Other Unpublished Work | 2012

Towards Efficiencies in Canadian Internet Traffic Exchange

by Benjamin Edelman and Bill Woodcock

Abstract

Canadian Internet access is heavily and unnecessarily dependent upon foreign infrastructure, especially U.S. infrastructure. This dependence imposes significant burdens upon Canadian Internet users: * Service prices are higher than would be the case if Canadian networks more densely interconnected domestically. * Network speed is slower than would be the case if Canadian networks more densely interconnected domestically. * When data en route from one Canadian network to another passes through other countries, the data is subject to examination by companies and government authorities in those countries.
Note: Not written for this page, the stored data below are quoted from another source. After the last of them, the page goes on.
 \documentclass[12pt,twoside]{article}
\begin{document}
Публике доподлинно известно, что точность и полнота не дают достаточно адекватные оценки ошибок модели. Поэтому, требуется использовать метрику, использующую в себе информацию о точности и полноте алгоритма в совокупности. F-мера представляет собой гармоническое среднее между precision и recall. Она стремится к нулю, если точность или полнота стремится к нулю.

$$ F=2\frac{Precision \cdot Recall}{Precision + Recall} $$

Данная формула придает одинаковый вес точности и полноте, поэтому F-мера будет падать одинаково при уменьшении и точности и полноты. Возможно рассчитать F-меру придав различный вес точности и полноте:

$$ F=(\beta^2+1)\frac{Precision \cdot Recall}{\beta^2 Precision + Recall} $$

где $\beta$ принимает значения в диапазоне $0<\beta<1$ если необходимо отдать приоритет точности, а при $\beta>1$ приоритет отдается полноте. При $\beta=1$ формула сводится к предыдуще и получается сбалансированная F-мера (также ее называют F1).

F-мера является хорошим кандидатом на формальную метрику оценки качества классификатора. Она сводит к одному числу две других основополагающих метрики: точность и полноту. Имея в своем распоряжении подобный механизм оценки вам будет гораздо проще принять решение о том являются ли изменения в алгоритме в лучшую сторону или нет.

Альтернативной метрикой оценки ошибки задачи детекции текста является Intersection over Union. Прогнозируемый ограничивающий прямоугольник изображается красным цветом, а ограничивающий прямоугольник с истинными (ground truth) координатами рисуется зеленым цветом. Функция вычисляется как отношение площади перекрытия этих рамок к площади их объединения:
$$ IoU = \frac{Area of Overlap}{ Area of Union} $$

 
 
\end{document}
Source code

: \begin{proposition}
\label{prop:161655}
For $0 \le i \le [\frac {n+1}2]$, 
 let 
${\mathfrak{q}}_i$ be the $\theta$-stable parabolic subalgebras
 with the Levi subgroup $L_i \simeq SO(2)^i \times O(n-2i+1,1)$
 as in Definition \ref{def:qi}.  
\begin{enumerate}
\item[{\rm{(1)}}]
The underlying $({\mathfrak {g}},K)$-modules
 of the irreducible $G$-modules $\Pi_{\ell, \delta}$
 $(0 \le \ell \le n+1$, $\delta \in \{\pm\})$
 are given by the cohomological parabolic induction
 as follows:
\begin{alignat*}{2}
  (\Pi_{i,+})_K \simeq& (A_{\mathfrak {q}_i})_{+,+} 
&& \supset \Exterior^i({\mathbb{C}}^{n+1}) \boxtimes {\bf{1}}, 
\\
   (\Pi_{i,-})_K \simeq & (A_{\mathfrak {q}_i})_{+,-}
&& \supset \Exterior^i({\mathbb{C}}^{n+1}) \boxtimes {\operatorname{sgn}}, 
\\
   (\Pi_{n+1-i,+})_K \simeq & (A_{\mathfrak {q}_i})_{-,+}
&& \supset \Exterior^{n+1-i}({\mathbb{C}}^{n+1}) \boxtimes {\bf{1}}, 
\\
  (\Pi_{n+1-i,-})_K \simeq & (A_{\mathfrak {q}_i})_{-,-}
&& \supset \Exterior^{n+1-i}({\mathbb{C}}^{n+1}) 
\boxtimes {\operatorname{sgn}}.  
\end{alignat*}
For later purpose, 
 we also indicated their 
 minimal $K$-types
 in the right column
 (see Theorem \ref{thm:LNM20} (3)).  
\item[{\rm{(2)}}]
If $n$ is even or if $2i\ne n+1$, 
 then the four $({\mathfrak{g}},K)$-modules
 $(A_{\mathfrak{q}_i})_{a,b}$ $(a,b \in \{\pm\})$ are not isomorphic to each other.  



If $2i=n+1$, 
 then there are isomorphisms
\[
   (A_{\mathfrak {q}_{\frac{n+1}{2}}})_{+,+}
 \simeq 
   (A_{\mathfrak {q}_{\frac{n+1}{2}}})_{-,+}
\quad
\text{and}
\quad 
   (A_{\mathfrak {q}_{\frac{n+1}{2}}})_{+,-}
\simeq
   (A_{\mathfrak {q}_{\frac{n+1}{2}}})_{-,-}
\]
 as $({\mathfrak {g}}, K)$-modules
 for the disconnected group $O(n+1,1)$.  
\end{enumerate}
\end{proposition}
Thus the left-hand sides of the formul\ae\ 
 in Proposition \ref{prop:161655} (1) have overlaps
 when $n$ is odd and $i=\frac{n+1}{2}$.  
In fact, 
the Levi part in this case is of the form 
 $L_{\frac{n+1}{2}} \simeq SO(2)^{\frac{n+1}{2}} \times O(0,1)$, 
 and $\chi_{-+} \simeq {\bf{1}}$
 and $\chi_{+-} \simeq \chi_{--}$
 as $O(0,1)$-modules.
Canadian data-protection laws are understood not to protect data as it passes through other countries. Despite these challenges, experience in other countries shows a clear way forward. By establishing more Internet exchange points (IXPs) within Canada, Canada can reduce the portion of network traffic that travels from one point in Canada, through the United States or other nations, and back to another point in Canada. The key benefits: * By reducing reliance on costly international data transit, additional IXPs will reduce networks’ ongoing operational costs. These cost savings will flow to Canadian Internet users, and unnecessary export of capital will be reduced. * By providing high-speed domestic links, additional IXPs will increase the amount of bandwidth available to Canadian users, mitigating networks' bandwidth shortages and removing networks' incentives to impose bandwidth throttling and usage caps. * By favoring shorter and more direct routes, additional IXPs will reduce network latency, improving the performance of new services like video and cloud-based applications. * By allowing Canadian data to remain in Canada as much as possible and as often as possible, additional IXPs will reduce the risk of Canadian data becoming subject to foreign laws and practices. * By increasing the richness and density of connections between Canadian networks, additional IXPs will increase the reliability of Internet access in Canada and its resilience to disaster and attack.

Keywords: internet; networks; Canada; privacy; Communication Technology; Technology Networks; Internet; Telecommunications Industry; Canada;

Citation:

Edelman, Benjamin, and Bill Woodcock. "Towards Efficiencies in Canadian Internet Traffic Exchange." Canadian Internet Registration Authority, September 2012.